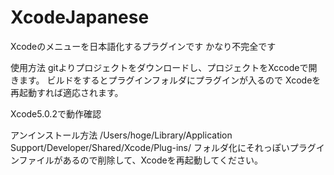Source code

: XcodeJapanese
=============

Xcodeのメニューを日本語化するプラグインです
かなり不完全です

使用方法
gitよりプロジェクトをダウンロードし、プロジェクトをXccodeで開きます。
ビルドをするとプラグインフォルダにプラグインが入るので
Xcodeを再起動すれば適応されます。

Xcode5.0.2で動作確認


アンインストール方法
/Users/hoge/Library/Application Support/Developer/Shared/Xcode/Plug-ins/
フォルダ化にそれっぽいプラグインファイルがあるので削除して、Xcodeを再起動してください。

○ ○ ○ ○ ○ ○ ○

- _HOW TO COMPLETE THIS TASK_
All lines from the one with "Xcodeのメニューを日本語化するプラグインです" through the end of the data must be repeated exactly, and nothing else may be repeated.

- _SOLUTION FOR THIS TASK_
Xcodeのメニューを日本語化するプラグインです
かなり不完全です

使用方法
gitよりプロジェクトをダウンロードし、プロジェクトをXccodeで開きます。
ビルドをするとプラグインフォルダにプラグインが入るので
Xcodeを再起動すれば適応されます。

Xcode5.0.2で動作確認


アンインストール方法
/Users/hoge/Library/Application Support/Developer/Shared/Xcode/Plug-ins/
フォルダ化にそれっぽいプラグインファイルがあるので削除して、Xcodeを再起動してください。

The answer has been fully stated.